Shine By The Bay came out on top of the open western-horse heap and earned the reserve Superhorse title from the 2003 American Quarter Horse Association World Championship Show. The reserve title was accompanied by a $2,500 paycheck.

 

Shine By The Bay earned the reserve Superhorse title from the 2003 American Quarter Horse Association World Championship Show. Shine By The Bay, a 1998 bay stallion by Shining Spark and out of Metermaid To Order, is owned by Rhodes River Ranch in Arlington, Wash. He won junior working cow horse with a 443-point composite score (217 points in the reined work and 226 points in the cow work), placed sixth in junior heading (216.5 points), 10th in junior reining (213 points) and 11th in junior heeling (214.5 points). He also qualified for junior calf roping, but didn’t make the finals.

Top hand Bob Avila, of Temecula, Calif., piloted Shine By The Bay in working cow horse and reining, and super-looper Robbie Schroeder, of Gainesville, Texas, rode in the roping events.

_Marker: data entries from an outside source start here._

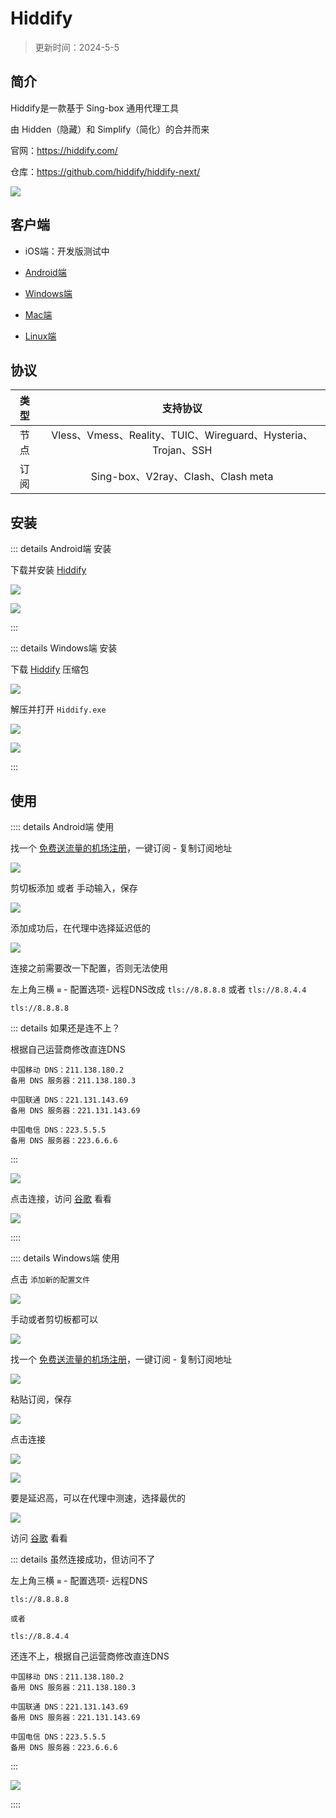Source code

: # Hiddify

> 更新时间：2024-5-5


## 简介

Hiddify是一款基于 Sing-box 通用代理工具

由 Hidden（隐藏）和 Simplify（简化）的合并而来

官网：https://hiddify.com/

仓库：https://github.com/hiddify/hiddify-next/


![](/Hiddify/Hiddify.png)




## 客户端

* iOS端：开发版测试中

* [Android端](https://github.com/hiddify/hiddify-next/releases)

* [Windows端](https://github.com/hiddify/hiddify-next/releases)

* [Mac端](https://github.com/hiddify/hiddify-next/releases)

* [Linux端](https://github.com/hiddify/hiddify-next/releases)



## 协议

| 类型 | 支持协议 |
|:-:|:-:|
| 节点 | Vless、Vmess、Reality、TUIC、Wireguard、Hysteria、Trojan、SSH |
| 订阅 | Sing-box、V2ray、Clash、Clash meta |




## 安装


::: details Android端 安装

下载并安装 [Hiddify](https://github.com/hiddify/hiddify-next/releases)

![](/Hiddify/android/android-01.png)

![](/Hiddify/android/android-02.png)

:::







::: details Windows端 安装

下载 [Hiddify](https://github.com/hiddify/hiddify-next/releases) 压缩包

![](/Hiddify/windows/windows-01.png)

解压并打开 `Hiddify.exe`

![](/Hiddify/windows/windows-02.png)


![](/Hiddify/windows/windows-03.png)

:::







## 使用




:::: details Android端 使用


找一个 [免费送流量的机场注册](./channel.md)，一键订阅 - 复制订阅地址

![](/Hiddify/android/android-03.png)


剪切板添加 或者 手动输入，保存

![](/Hiddify/android/android-04.png)

添加成功后，在代理中选择延迟低的

![](/Hiddify/android/android-05.png)

连接之前需要改一下配置，否则无法使用

左上角三横 `≡` - 配置选项- 远程DNS改成 `tls://8.8.8.8` 或者 `tls://8.8.4.4`

```:no-line-numbers
tls://8.8.8.8
```

::: details 如果还是连不上？

根据自己运营商修改直连DNS

```:no-line-numbers
中国移动 DNS：211.138.180.2
备用 DNS 服务器：211.138.180.3

中国联通 DNS：221.131.143.69
备用 DNS 服务器：221.131.143.69

中国电信 DNS：223.5.5.5
备用 DNS 服务器：223.6.6.6
```
:::

![](/Hiddify/android/android-06.png)

点击连接，访问 [谷歌](https://www.google.com) 看看


![](/Hiddify/android/android-07.png)

::::







:::: details Windows端 使用

点击 `添加新的配置文件`

![](/Hiddify/windows/windows-04.png)

手动或者剪切板都可以

![](/Hiddify/windows/windows-05.png)


找一个 [免费送流量的机场注册](./channel.md)，一键订阅 - 复制订阅地址

![](/Hiddify/windows/windows-06.png)


粘贴订阅，保存

![](/Hiddify/windows/windows-07.png)


点击连接

![](/Hiddify/windows/windows-08.png)


![](/Hiddify/windows/windows-09.png)


要是延迟高，可以在代理中测速，选择最优的

![](/Hiddify/windows/windows-10.png)

访问 [谷歌](https://www.google.com) 看看

::: details 虽然连接成功，但访问不了

左上角三横 `≡` - 配置选项- 远程DNS

```:no-line-numbers
tls://8.8.8.8

或者

tls://8.8.4.4
```


还连不上，根据自己运营商修改直连DNS

```:no-line-numbers
中国移动 DNS：211.138.180.2
备用 DNS 服务器：211.138.180.3

中国联通 DNS：221.131.143.69
备用 DNS 服务器：221.131.143.69

中国电信 DNS：223.5.5.5
备用 DNS 服务器：223.6.6.6
```
:::

![](/Hiddify/windows/windows-11.png)

::::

Splitting training time between California and Texas wasn’t a problem for Shine By The Bay or his pair of trainers. According to Avila, he and Schroeder planned to show the horse together when their shared client Eric Storey sold the horse to Rhodes River Ranch.

“Robbie and I work great together, so there weren’t any problems,” Avila said. “Robbie helps me, and I help him, so we make a good team. And the horse adapts very well.

“Our main goal this year was to make Shine By The Bay a world champion,” Avila continued. “Being in contention for Superhorse was just a side bonus.”

The world championship and high marks Shine By The Bay earned at the World Show extend the long list of successes he’s had. In 2002, Avila and the horse won the National Reined Cow Horse Stallion Stakes. Schroeder showed Shine By The Bay to the reserve limited open title at the 2001 NRCHA Snaffle Bit Futurity and placed fifth in the open division of the National Reining Horse Association Futurity that same year.

In the future, Shine By The Bay is pointed toward Avila’s breeding facility in California, and the trainer looks forward to garnering more prestigious titles aboard the horse.

Avila commended Shine By The Bay for his unquestionable talent.

“He’s just a freak of nature in terms of the great things he can do.”

Adding to Avila’s World Show success was his win in senior working cow horse with Brother White, a 1996 chestnut gelding by Smart Little Lena and out of White On Right. The pair marked a 217 in the reined work and a 223.5 down the fence. It’s the third time the trainer has won both junior and senior divisions of the class in one show.

“I never get too confident going into the working cow horse because of the role cattle play,” Avila commented. “This year both divisions had greater working cow horses than ever before. There were six or seven horses that could’ve won in each class.”